In this section, we investigate the prediction performance using three methods: the MM regression approach, the GP regression technique, and the nonlinear parametric model. In “Regression” section, we perform regression for a training data set to investigate whether each methodology can fit the training data set. We then investigate the prediction performance of each methodology using test data in both “Prediction performance under expected circumstances” and “Prediction performance under unexpected circumstances” sections, in which we investigate the prediction performance of each method under both expected circumstances and unexpected circumstances, respectively.

Regression

We first investigate the ability of the proposed nonlinear parametric model to predict the tsunami height from the water pressure gauge data and compare our proposed method with the two previous methods (Baba et al. 2014; Igarashi et al. 2016). First, we perform regression for the tsunami height using the maximum value of the average absolute value observed by the water pressure gauge s(n). This process is a one-dimensional regression approach, and thus, the result is easy to visualize.

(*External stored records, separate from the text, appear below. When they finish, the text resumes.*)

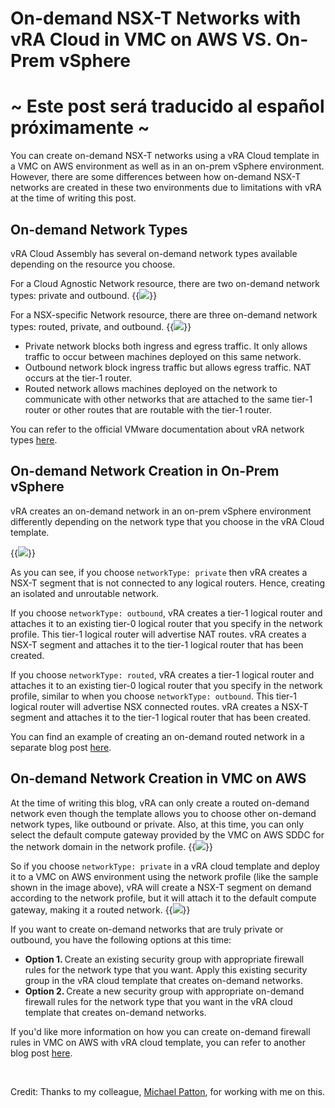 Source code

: # On-demand NSX-T Networks with vRA Cloud in VMC on AWS VS. On-Prem vSphere

# ~ Este post será traducido al español próximamente ~

You can create on-demand NSX-T networks using a vRA Cloud template in a VMC on AWS environment as well as in an on-prem vSphere environment. However, there are some differences between how on-demand NSX-T networks are created in these two environments due to limitations with vRA at the time of writing this post. 

## On-demand Network Types
vRA Cloud Assembly has several on-demand network types available depending on the resource you choose. 

For a Cloud Agnostic Network resource, there are two on-demand network types: private and outbound.
{{<image src="cloud-agnostic-network-resource.png" linked="true">}}

For a NSX-specific Network resource, there are three on-demand network types: routed, private, and outbound.
{{<image src="nsxt-specific-network-resource.png" linked="true">}}

* Private network blocks both ingress and egress traffic. It only allows traffic to occur between machines deployed on this same network. 
* Outbound network block ingress traffic but allows egress traffic. NAT occurs at the tier-1 router.
* Routed network allows machines deployed on the network to communicate with other networks that are attached to the same tier-1 router or other routes that are routable with the tier-1 router. 

You can refer to the official VMware documentation about vRA network types [here][vra-network-settings-vmware-doc-link]. 


## On-demand Network Creation in On-Prem vSphere 
vRA creates an on-demand network in an on-prem vSphere environment differently depending on the network type that you choose in the vRA Cloud template. 

{{<image src="on-prem-networks.png" linked="true">}}

As you can see, if you choose `networkType: private` then vRA creates a NSX-T segment that is not connected to any logical routers. Hence, creating an isolated and unroutable network. 

If you choose `networkType: outbound`, vRA creates a tier-1 logical router and attaches it to an existing tier-0 logical router that you specify in the network profile. This tier-1 logical router will advertise NAT routes. vRA creates a NSX-T segment and attaches it to the tier-1 logical router that has been created.

If you choose `networkType: routed`, vRA creates a tier-1 logical router and attaches it to an existing tier-0 logical router that you specify in the network profile, similar to when you choose `networkType: outbound`. This tier-1 logical router will advertise NSX connected routes. vRA creates a NSX-T segment and attaches it to the tier-1 logical router that has been created. 

You can find an example of creating an on-demand routed network in a separate blog post [here][on-demand-routed-network-link].


## On-demand Network Creation in VMC on AWS
At the time of writing this blog, vRA can only create a routed on-demand network even though the template allows you to choose other on-demand network types, like outbound or private. Also, at this time, you can only select the default compute gateway provided by the VMC on AWS SDDC for the network domain in the network profile. 
{{<image src="vmc-on-demand-network-np.png" linked="true">}}

So if you choose `networkType: private` in a vRA cloud template and deploy it to a VMC on AWS environment using the network profile (like the sample shown in the image above), vRA will create a NSX-T segment on demand according to the network profile, but it will attach it to the default compute gateway, making it a routed network. 
{{<image src="vmc-on-demand-private-network.png" linked="true">}}

If you want to create on-demand networks that are truly private or outbound, you have the following options at this time:
* <b> Option 1. </b> Create an existing security group with appropriate firewall rules for the network type that you want. Apply this existing security group in the vRA cloud template that creates on-demand networks. 
* <b> Option 2. </b> Create a new security group with appropriate on-demand firewall rules for the network type that you want in the vRA cloud template that creates on-demand networks. 

If you'd like more information on how you can create on-demand firewall rules in VMC on AWS with vRA cloud template, you can refer to another blog post [here][on-demand-fw-vmc-link].

<br>

Credit: Thanks to my colleague, [Michael Patton][mp-linkedin-profile-link], for working with me on this.

[vra-network-settings-vmware-doc-link]: https://docs.vmware.com/en/vRealize-Automation/8.3/Using-and-Managing-Cloud-Assembly/GUID-68197096-1155-49C0-8043-D6DDE4EED28E.html
[on-demand-routed-network-link]: https://288clouds.com/2020-03-16-vra8-blueprint-nsxt-on-demand-routed-network.html
[on-demand-fw-vmc-link]: https://288clouds.com/2021-03-29-vrac-vmc-nsxt-on-demand-dfw.html
[mp-linkedin-profile-link]: https://www.linkedin.com/in/pattonmichael/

The one-dimensional regression results are shown in Fig. 5a, where the gray points represent the training data, and the colored lines signify the regression line of each method. The tsunami height predicted using MM regression tends to be bigger than the actual tsunami height when the observed value is high and tends to be smaller than the actual tsunami height when the observed value is low. On the other hand, GP regression and our proposed method both predict the tsunami height with relatively less bias.

Fig. 5

One-dimensional regression results of the relationship between s(n) and d(n). Gray points represent training data, while white points show intentionally removed data. This figure shows the regression lines: the blue line shows the MM regression result, the green line shows the GP regression result; the red line shows the result of our proposed method

To investigate whether each methodology can fit the training data set, we calculated an estimation error using the root mean squared error (RMSE) as follows:

$${{\text {RMSE}}} = \sqrt{\frac{1}{N_{D}}\sum _{n\in D}{\left\{ d(n)-\hat{d}(n)\right\} }^{2}},$$

(8)

where D is the dataset utilized to calculate the RMSE, and \(N_{D}\) is the size of the dataset. Then, we compared the accuracy of each method quantitatively. In the one-dimensional regression, the RMSE values generated by the MM and GP regression techniques and our proposed method are 1.31 m, 1.16 m, and 1.16 m, respectively. Thus, GP regression and our proposed method can predict the tsunami height with a better accuracy than can MM regression and can effectively learn the nonlinear relationship between ocean pressure gauge data and coastal tsunami heights.

Using test data to calculate the prediction error represented by the RMSE in Eq. (8), we can verify the prediction performance of each method. Especially with regard to the one-dimensional case, we focus on the prediction performance under unexpected circumstances to predict the tsunami height with inputs far from training data; this approach mimics the so-called extrapolation problem in machine learning. Unlike the previous results, it is difficult for GP regression to predict the tsunami height under unexpected circumstances (Rasmussen and Williams 2006). To demonstrate the extrapolation problem with GP regression, we perform one-dimensional regression with training data of \(s \le 400\) only (i.e., we intentionally remove the data with \(s > 400\)). The data with \(s \le 400\) are plotted in Fig. 5b as gray points, and all other as white points.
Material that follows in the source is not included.